The system consists of Text-to-Speech (TTS) systems and a query-by-example spoken term detection (QbE-STD) system. The TTS system takes text inputs and generates synthesized audio samples (referred to as queries) that are searched in a unlabelled reference corpus. FastSpeech 2 architecture and Parallel Wavegan vocoder are used to train the TTS system. The search of the queries in the reference corpus is done following this work. This repo is also forked from here.
The script was used to install docker and docker-compose on a fresh instance of Ubuntu 20.04 LTS, based on DigitalOcean instructions.
sudo apt update && \
sudo apt-get -y install apt-transport-https ca-certificates curl software-properties-common && \
curl -fsSL https://download.docker.com/linux/ubuntu/gpg | sudo apt-key add - && \
sudo add-apt-repository "deb [arch=amd64] https://download.docker.com/linux/ubuntu focal stable" && \
sudo apt update && \
apt-cache policy docker-ce && \
sudo apt-get -y install docker-ce && \
sudo curl -L "https://github.com/docker/compose/releases/download/1.28.4/docker-compose-$(uname -s)-$(uname -m)" -o /usr/local/bin/docker-compose && \
sudo chmod +x /usr/local/bin/docker-compose
If you cannot run docker without sudo and getting permission denied error, please follow the instructions from this link
If you want to use only a single TTS system integrated to the qbe-std system, then use the following:
git clone https://github.com/samin9796/tts_qbe-std.git
cd tts_qbe-std
If you want to use multiple TTS systems integrated to the qbe-std system, then go to the following directory:
git clone https://github.com/samin9796/tts_qbe-std.git
cd tts_qbe-std/multiple_TTS_qbe-std/
For multiple TTS systems, there are three TTS systems trained on three different Gronings variants. For each of the variant, we get a similarity score for a query and reference pair. We take the average of the similarity scores from the TTS models and use that as input to our machine learning classifier to figure out whether it is a match or non-match.
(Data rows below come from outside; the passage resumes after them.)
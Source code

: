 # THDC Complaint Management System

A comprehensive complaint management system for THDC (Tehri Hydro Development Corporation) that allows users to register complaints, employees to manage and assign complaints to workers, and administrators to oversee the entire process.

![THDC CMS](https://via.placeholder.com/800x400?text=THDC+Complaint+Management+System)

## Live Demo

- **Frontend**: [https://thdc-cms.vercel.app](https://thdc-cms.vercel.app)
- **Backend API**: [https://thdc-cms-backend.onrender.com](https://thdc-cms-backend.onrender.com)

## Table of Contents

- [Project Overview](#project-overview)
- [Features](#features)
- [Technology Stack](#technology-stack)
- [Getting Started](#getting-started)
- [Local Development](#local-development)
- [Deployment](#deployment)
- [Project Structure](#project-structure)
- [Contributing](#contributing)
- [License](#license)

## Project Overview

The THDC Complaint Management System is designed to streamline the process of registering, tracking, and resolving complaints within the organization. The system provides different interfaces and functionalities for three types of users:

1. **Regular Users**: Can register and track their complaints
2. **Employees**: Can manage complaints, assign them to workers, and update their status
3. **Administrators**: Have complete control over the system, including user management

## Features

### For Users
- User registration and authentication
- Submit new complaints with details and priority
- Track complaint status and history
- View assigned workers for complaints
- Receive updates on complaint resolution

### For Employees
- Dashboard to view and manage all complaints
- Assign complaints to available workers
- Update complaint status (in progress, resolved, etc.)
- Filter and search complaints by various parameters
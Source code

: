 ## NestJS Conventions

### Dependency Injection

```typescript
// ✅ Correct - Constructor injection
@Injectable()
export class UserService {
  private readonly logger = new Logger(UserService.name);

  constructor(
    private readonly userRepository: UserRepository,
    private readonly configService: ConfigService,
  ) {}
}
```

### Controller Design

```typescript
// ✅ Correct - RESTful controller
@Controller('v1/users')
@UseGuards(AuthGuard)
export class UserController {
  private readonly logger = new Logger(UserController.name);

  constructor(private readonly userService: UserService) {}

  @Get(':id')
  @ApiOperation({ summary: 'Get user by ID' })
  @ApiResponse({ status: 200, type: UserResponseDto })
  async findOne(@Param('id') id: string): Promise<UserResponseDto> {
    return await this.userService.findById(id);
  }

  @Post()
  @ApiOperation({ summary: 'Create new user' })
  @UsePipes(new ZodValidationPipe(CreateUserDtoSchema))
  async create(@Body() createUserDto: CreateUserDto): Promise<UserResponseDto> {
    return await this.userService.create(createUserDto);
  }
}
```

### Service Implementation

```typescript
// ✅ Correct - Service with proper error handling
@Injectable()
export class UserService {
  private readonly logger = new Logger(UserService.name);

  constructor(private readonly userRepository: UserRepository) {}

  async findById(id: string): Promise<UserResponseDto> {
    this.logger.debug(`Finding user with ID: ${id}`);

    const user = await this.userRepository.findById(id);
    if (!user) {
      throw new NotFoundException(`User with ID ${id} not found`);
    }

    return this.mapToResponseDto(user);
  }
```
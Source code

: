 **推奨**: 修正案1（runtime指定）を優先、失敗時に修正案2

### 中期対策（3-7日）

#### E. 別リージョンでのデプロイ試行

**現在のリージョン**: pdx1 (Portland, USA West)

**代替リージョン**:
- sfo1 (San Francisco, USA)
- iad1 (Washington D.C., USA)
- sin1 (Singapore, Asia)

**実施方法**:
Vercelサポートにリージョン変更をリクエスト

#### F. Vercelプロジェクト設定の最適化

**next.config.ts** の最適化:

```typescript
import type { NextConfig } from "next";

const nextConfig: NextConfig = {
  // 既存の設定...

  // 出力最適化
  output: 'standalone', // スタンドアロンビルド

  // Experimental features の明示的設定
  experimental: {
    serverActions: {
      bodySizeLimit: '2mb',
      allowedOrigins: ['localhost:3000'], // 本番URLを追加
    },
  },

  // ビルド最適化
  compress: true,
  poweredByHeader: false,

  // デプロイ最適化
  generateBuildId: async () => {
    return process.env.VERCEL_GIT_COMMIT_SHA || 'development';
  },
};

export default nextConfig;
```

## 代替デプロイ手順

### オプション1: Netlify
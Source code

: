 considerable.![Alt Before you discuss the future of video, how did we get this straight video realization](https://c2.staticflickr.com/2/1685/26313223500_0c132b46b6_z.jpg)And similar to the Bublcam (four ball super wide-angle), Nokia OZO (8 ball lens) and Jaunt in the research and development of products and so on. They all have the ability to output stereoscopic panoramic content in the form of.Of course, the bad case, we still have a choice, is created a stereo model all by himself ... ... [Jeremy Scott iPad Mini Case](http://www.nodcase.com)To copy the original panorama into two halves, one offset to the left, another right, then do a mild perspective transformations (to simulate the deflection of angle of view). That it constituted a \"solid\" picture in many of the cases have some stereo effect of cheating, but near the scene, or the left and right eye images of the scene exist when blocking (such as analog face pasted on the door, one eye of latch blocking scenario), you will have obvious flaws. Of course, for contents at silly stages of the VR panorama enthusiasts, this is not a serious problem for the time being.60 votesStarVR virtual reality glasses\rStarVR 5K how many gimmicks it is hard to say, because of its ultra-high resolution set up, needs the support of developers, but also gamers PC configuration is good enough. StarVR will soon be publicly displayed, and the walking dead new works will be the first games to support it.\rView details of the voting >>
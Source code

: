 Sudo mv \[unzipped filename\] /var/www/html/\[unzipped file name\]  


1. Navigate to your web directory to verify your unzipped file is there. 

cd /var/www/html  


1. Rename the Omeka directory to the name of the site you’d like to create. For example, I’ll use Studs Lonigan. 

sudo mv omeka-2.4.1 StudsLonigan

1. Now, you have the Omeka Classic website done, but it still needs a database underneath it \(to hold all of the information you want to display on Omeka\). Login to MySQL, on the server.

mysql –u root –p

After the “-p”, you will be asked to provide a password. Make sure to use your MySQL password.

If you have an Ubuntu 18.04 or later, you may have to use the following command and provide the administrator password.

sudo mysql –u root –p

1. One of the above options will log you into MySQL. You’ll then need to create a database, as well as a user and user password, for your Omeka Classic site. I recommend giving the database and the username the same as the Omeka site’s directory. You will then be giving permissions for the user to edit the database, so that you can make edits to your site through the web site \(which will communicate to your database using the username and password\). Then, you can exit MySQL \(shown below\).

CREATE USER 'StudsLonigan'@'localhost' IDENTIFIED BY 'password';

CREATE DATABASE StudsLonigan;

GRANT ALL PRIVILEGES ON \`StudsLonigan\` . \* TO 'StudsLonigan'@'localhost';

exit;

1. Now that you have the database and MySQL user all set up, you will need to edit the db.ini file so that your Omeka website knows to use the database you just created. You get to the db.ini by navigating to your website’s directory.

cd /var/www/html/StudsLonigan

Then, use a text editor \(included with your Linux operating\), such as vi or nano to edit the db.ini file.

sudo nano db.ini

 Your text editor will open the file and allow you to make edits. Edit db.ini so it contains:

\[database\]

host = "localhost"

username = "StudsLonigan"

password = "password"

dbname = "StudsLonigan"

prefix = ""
# Download gos-kdl.zip into qbe-std_feats_eval/tmp directory
wget https://zenodo.org/record/4634878/files/gos-kdl.zip -P tmp/
## Install unzip if necessary
# apt-get install unzip
# Create directory data/raw/datasets/gos-kdl
mkdir -p data/raw/datasets/gos-kdl
# Unzip into directory
unzip tmp/gos-kdl.zip -d data/raw/datasets/gos-kdl
# For extracting wav2vec 2.0 features and running evaluation scripts
docker pull fauxneticien/qbe-std_feats_eval
If anaconda is not installed in your system, you need to install it first. Otherwise, you can ignore the anaconda installation part. You can follow this link or run the commands below to install anaconda.
cd /tmp && \
curl https://repo.anaconda.com/archive/Anaconda3-2021.11-Linux-x86_64.sh --output anaconda.sh && \
sha256sum anaconda.sh && \
bash anaconda.sh && \
source ~/.bashrc
Once anaconda is installed, you need to follow the step below.
inference
environment will contain the packages required for TTS inference. qbe-std
environment is created in this work for future usability.
# Create two conda environments with the specified names
conda create -n inference python=3.8 anaconda
conda create -n qbe-std python=3.8 anaconda
Activate the inference
environment, install the required packages, and then deactivate the environment
conda activate inference
pip install espnet==0.10.6 pyopenjtalk==0.2 pypinyin==0.44.0 parallel_wavegan==0.5.4 gdown==4.4.0 espnet_model_zoo
conda deactivate
sudo apt-get install sox
Step 1-7 has to be performed only once. After successful setup, step 8 is for providing text query as input and getting the audio files as output.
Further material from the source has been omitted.